** The task **
Check each line of the entries for "width" and report the ones that have it.

------------------------------------------------

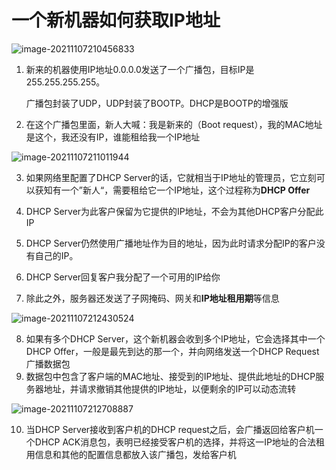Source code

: # 一个新机器如何获取IP地址

![image-20211107210456833](C:\Users\gaoxiang7\AppData\Roaming\Typora\typora-user-images\image-20211107210456833.png)

1. 新来的机器使用IP地址0.0.0.0发送了一个广播包，目标IP是255.255.255.255。

   广播包封装了UDP，UDP封装了BOOTP。DHCP是BOOTP的增强版

2. 在这个广播包里面，新人大喊：我是新来的（Boot request），我的MAC地址是这个，我还没有IP，谁能租给我一个IP地址

![image-20211107211011944](C:\Users\gaoxiang7\AppData\Roaming\Typora\typora-user-images\image-20211107211011944.png)

3. 如果网络里配置了DHCP Server的话，它就相当于IP地址的管理员，它立刻可以获知有一个”新人“，需要租给它一个IP地址，这个过程称为**DHCP Offer**

4. DHCP Server为此客户保留为它提供的IP地址，不会为其他DHCP客户分配此IP

5. DHCP Server仍然使用广播地址作为目的地址，因为此时请求分配IP的客户没有自己的IP。
6. DHCP Server回复客户我分配了一个可用的IP给你
7. 除此之外，服务器还发送了子网掩码、网关和**IP地址租用期**等信息

![image-20211107212430524](C:\Users\gaoxiang7\AppData\Roaming\Typora\typora-user-images\image-20211107212430524.png)

8. 如果有多个DHCP Server，这个新机器会收到多个IP地址，它会选择其中一个DHCP Offer，一般是最先到达的那一个，并向网络发送一个DHCP Request广播数据包
9. 数据包中包含了客户端的MAC地址、接受到的IP地址、提供此地址的DHCP服务器地址，并请求撤销其他提供的IP地址，以便剩余的IP可以动态流转

![image-20211107212708887](C:\Users\gaoxiang7\AppData\Roaming\Typora\typora-user-images\image-20211107212708887.png)

10. 当DHCP Server接收到客户机的DHCP request之后，会广播返回给客户机一个DHCP ACK消息包，表明已经接受客户机的选择，并将这一IP地址的合法租用信息和其他的配置信息都放入该广播包，发给客户机


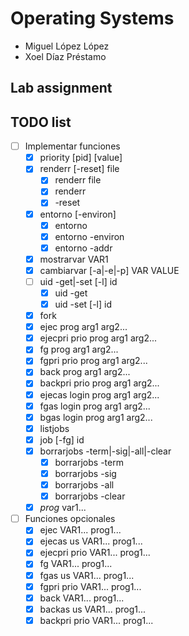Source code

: # Operating Systems
- Miguel López López
- Xoel Díaz Préstamo
## Lab assignment
## TODO list

- [ ] Implementar funciones
    - [x] priority [pid] [value]
    - [x] renderr [-reset] file
        - [x] renderr file
        - [x] renderr
        - [x] -reset
    - [x] entorno [-environ]
        - [x] entorno
        - [x] entorno -environ
        - [x] entorno -addr
    - [x] mostrarvar VAR1
    - [x] cambiarvar [-a|-e|-p] VAR VALUE
    - [ ] uid -get|-set [-l] id
        - [x] uid -get
        - [x] uid -set [-l] id
    - [x] fork
    - [x] ejec prog arg1 arg2...
    - [x] ejecpri prio prog arg1 arg2...
    - [x] fg prog arg1 arg2...
    - [x] fgpri prio prog arg1 arg2...
    - [x] back prog arg1 arg2...
    - [x] backpri prio prog arg1 arg2...
    - [x] ejecas login prog arg1 arg2...
    - [x] fgas login prog arg1 arg2...
    - [x] bgas login prog arg1 arg2...
    - [x] listjobs
    - [x] job [-fg] id
    - [x] borrarjobs -term|-sig|-all|-clear
        - [x] borrarjobs -term
        - [x] borrarjobs -sig
        - [x] borrarjobs -all
        - [x] borrarjobs -clear
    - [x] *prog* var1...

- [ ] Funciones opcionales
    - [x] ejec VAR1... prog1...
    - [x] ejecas us VAR1... prog1...
    - [x] ejecpri prio VAR1... prog1...
    - [x] fg VAR1... prog1...
    - [x] fgas us VAR1... prog1...
    - [x] fgpri prio VAR1... prog1...
    - [x] back VAR1... prog1...
    - [x] backas us VAR1... prog1...
    - [x] backpri prio VAR1... prog1...
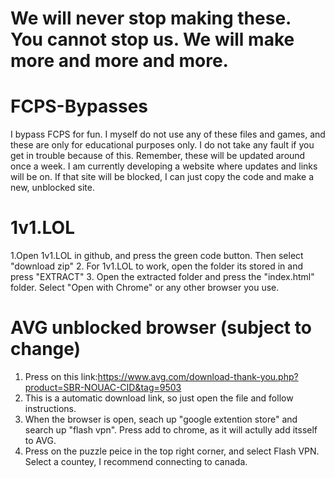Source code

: # We will never stop making these. You cannot stop us. We will make more and more and more. 

# FCPS-Bypasses
I bypass FCPS for fun. I myself do not use any of these files and games, and these are only for educational purposes only. I do not take any fault if you get in trouble because of this. Remember, these will be updated around once a week. I am currently developing a website where updates and links will be on. If that site will be blocked, I can just copy the code and make a new, unblocked site.
# 1v1.LOL
1.Open 1v1.LOL in github, and press the green code button. Then select "download zip"
2. For 1v1.LOL to work, open the folder its stored in and press "EXTRACT"
3. Open the extracted folder and press the "index.html" folder. Select "Open with Chrome" or any other browser you use. 
# AVG unblocked browser (subject to change)
 1. Press on this link:https://www.avg.com/download-thank-you.php?product=SBR-NOUAC-CID&tag=9503
 2. This is a automatic download link, so just open the file and follow instructions.
 3. When the browser is open, seach up "google extention store" and search up "flash vpn". Press add to chrome, as it will actully add itsself to AVG. 
 4. Press on the puzzle peice in the top right corner, and select Flash VPN. Select a countey, I recommend connecting to canada.
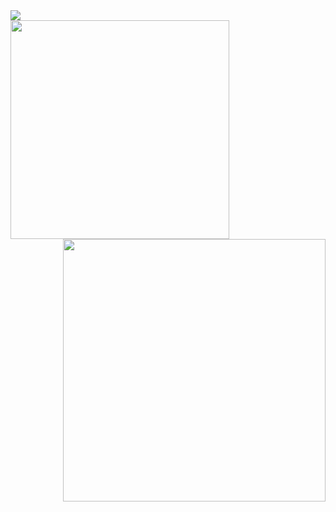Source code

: 
<img src = "https://github-readme-stats.vercel.app/api/top-langs/?username=tahsinhasib&show_icons=true&theme=one_dark_pro&count_private=true&hide_border=true&layout=compact&langs_count=15&hide=plsql&hide_title=false">

<div>
  <a href = "https://codeforces.com/profile/tahsinhasib" align="left"><img src = "https://codeforces-readme-stats.vercel.app/api/card?username=tahsinhasib&hide_border=true&theme=github_dark" width="350px"></a>
  <img align="right" src = "https://leetcard.jacoblin.cool/tahsinhasib?ext=heatmap" width="420px">
</div>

------------------------------------------------

** Problem solution **
  <a href = "https://codeforces.com/profile/tahsinhasib" align="left"><img src = "https://codeforces-readme-stats.vercel.app/api/card?username=tahsinhasib&hide_border=true&theme=github_dark" width="350px"></a>
  <img align="right" src = "https://leetcard.jacoblin.cool/tahsinhasib?ext=heatmap" width="420px">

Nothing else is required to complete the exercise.